**** INFORMATION SUPPLIED ****
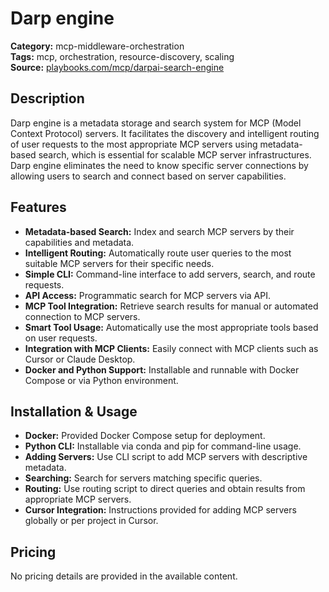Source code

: # Darp engine

**Category:** mcp-middleware-orchestration  
**Tags:** mcp, orchestration, resource-discovery, scaling  
**Source:** [playbooks.com/mcp/darpai-search-engine](https://playbooks.com/mcp/darpai-search-engine)

## Description
Darp engine is a metadata storage and search system for MCP (Model Context Protocol) servers. It facilitates the discovery and intelligent routing of user requests to the most appropriate MCP servers using metadata-based search, which is essential for scalable MCP server infrastructures. Darp engine eliminates the need to know specific server connections by allowing users to search and connect based on server capabilities.

## Features
- **Metadata-based Search:** Index and search MCP servers by their capabilities and metadata.
- **Intelligent Routing:** Automatically route user queries to the most suitable MCP servers for their specific needs.
- **Simple CLI:** Command-line interface to add servers, search, and route requests.
- **API Access:** Programmatic search for MCP servers via API.
- **MCP Tool Integration:** Retrieve search results for manual or automated connection to MCP servers.
- **Smart Tool Usage:** Automatically use the most appropriate tools based on user requests.
- **Integration with MCP Clients:** Easily connect with MCP clients such as Cursor or Claude Desktop.
- **Docker and Python Support:** Installable and runnable with Docker Compose or via Python environment.

## Installation & Usage
- **Docker:** Provided Docker Compose setup for deployment.
- **Python CLI:** Installable via conda and pip for command-line usage.
- **Adding Servers:** Use CLI script to add MCP servers with descriptive metadata.
- **Searching:** Search for servers matching specific queries.
- **Routing:** Use routing script to direct queries and obtain results from appropriate MCP servers.
- **Cursor Integration:** Instructions provided for adding MCP servers globally or per project in Cursor.

## Pricing
No pricing details are provided in the available content.
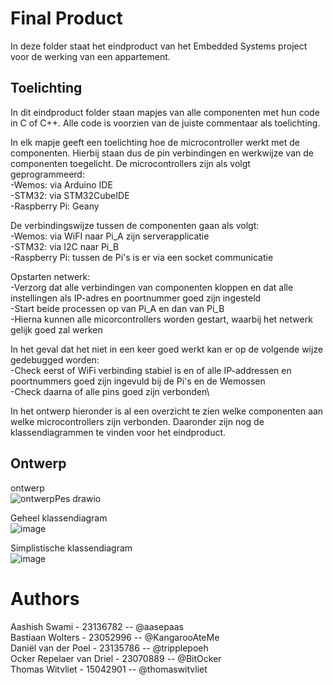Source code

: # Final Product

In deze folder staat het eindproduct van het Embedded Systems project voor de werking van een appartement.
## Toelichting
In dit eindproduct folder staan mapjes van alle componenten met hun code in C of C++. Alle code is voorzien van de juiste commentaar als toelichting.


In elk mapje geeft een toelichting hoe de microcontroller werkt met de componenten. Hierbij staan dus de pin verbindingen en werkwijze van de componenten toegelicht. De microcontrollers zijn als volgt geprogrammeerd:\
-Wemos: via Arduino IDE\
-STM32: via STM32CubeIDE\
-Raspberry Pi: Geany

De verbindingswijze tussen de componenten gaan als volgt:\
-Wemos: via WiFI naar Pi_A zijn serverapplicatie\
-STM32: via I2C naar Pi_B\
-Raspberry Pi: tussen de Pi's is er via een socket communicatie

Opstarten netwerk:\
-Verzorg dat alle verbindingen van componenten kloppen en dat alle instellingen als IP-adres en poortnummer goed zijn ingesteld\
-Start beide processen op van Pi_A en dan van Pi_B\
-Hierna kunnen alle micorcontrollers worden gestart, waarbij het netwerk gelijk goed zal werken

In het geval dat het niet in een keer goed werkt kan er op de volgende wijze gedebugged worden:\
-Check eerst of WiFi verbinding stabiel is en of alle IP-addressen en poortnummers goed zijn ingevuld bij de Pi's en de Wemossen\
-Check daarna of alle pins goed zijn verbonden\


In het ontwerp hieronder is al een overzicht te zien welke componenten aan welke microcontrollers zijn verbonden. Daaronder zijn nog de klassendiagrammen te vinden voor het eindproduct.

## Ontwerp
ontwerp \
![ontwerpPes drawio](https://github.com/user-attachments/assets/030f37c0-5e71-45e6-b7ee-da5db4e126d3)

Geheel klassendiagram \
![image](https://github.com/user-attachments/assets/6a0dc9fe-b980-4308-b641-ec8e1042027e)

Simplistische klassendiagram \
![image](https://github.com/user-attachments/assets/a0dd0d7b-f333-4c67-96d1-ffc5b0f66a43)


# Authors
Aashish Swami - 23136782 -- @aasepaas \
Bastiaan Wolters - 23052996 -- @KangarooAteMe \
Daniël van der Poel - 23135786 -- @tripplepoeh \
Ocker Repelaer van Driel - 23070889 -- @BitOcker\
Thomas Witvliet - 15042901 -- @thomaswitvliet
****
Working through the records above, copy each line in which "with" is found.

- **Integration with MCP Clients:** Easily connect with MCP clients such as Cursor or Claude Desktop.
- **Docker and Python Support:** Installable and runnable with Docker Compose or via Python environment.
- **Adding Servers:** Use CLI script to add MCP servers with descriptive metadata.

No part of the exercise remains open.